Transfer Restrictions, Recidivism Figures Criticized Ahead of House Hearing

Washington, DC – Today as the House Armed Services Subcommittee on Oversight and Investigations holds a hearing on “Guantanamo Transfer Policy and Recidivism,” Human Rights First is calling on committee members to reconsider transfer restrictions that impeded President Obama’s ability to close the prison and hold accused terrorists accountable for their crimes in federal court. The group is also criticizing indefinite detention practices and what it considers questionable recidivism rate data put forth by the Department of Defense. Major General William L. Nash, USA (Ret.) notes that whatever recidivism risk is presented by transferring Guantanamo detainees out of the U.S. detention facility at Guantanamo is minimal compared to the substantial costs of an indefinite detention policy. Ahead of today’s hearing, he noted, “Releasing a handful of foot soldiers back to their homes does not increase any marginal risk to U.S. operations.  Keeping someone in prison that we do not have any reason to do so, on the other hand, does, because it gives Al Qaeda propaganda tools used to fill their coffers with new recruits.  We must cease focusing on recidivism numbers that are flimsy at best, and focus on ways to disincentivize terror recruiting.” Human Rights First’s Dixon Osburn adds that indefinite detention practices coupled with restrictions that forbid the transfer of current detainees from to the United States for trial in federal courts block one of the nation’s most effective tools for incapacitating terrorists.

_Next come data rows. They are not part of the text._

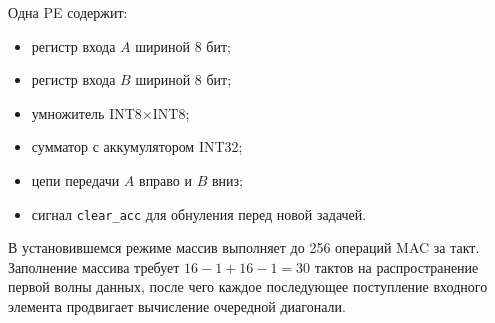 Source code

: \documentclass[12pt,a4paper]{article}
\begin{document}
Одна PE содержит:
\begin{itemize}
    \item регистр входа \(A\) шириной 8 бит;
    \item регистр входа \(B\) шириной 8 бит;
    \item умножитель INT8\(\times\)INT8;
    \item сумматор с аккумулятором INT32;
    \item цепи передачи \(A\) вправо и \(B\) вниз;
    \item сигнал \texttt{clear\_acc} для обнуления перед новой задачей.
\end{itemize}

В установившемся режиме массив выполняет до 256 операций MAC за такт. Заполнение массива требует \(16 - 1 + 16 - 1 = 30\) тактов на распространение первой волны данных, после чего каждое последующее поступление входного элемента продвигает вычисление очередной диагонали.
\end{document}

He states, “The bedrock principle of the U.S. justice system is that men are innocent until proven guilty.  We cannot imprison men solely out of fear that they will do harm in the future.  The United States continues to hold men the government has determined should be released.  That cannot stand.  Congress should focus on how to mitigate the risk of any potential release, but not obstruct justice.”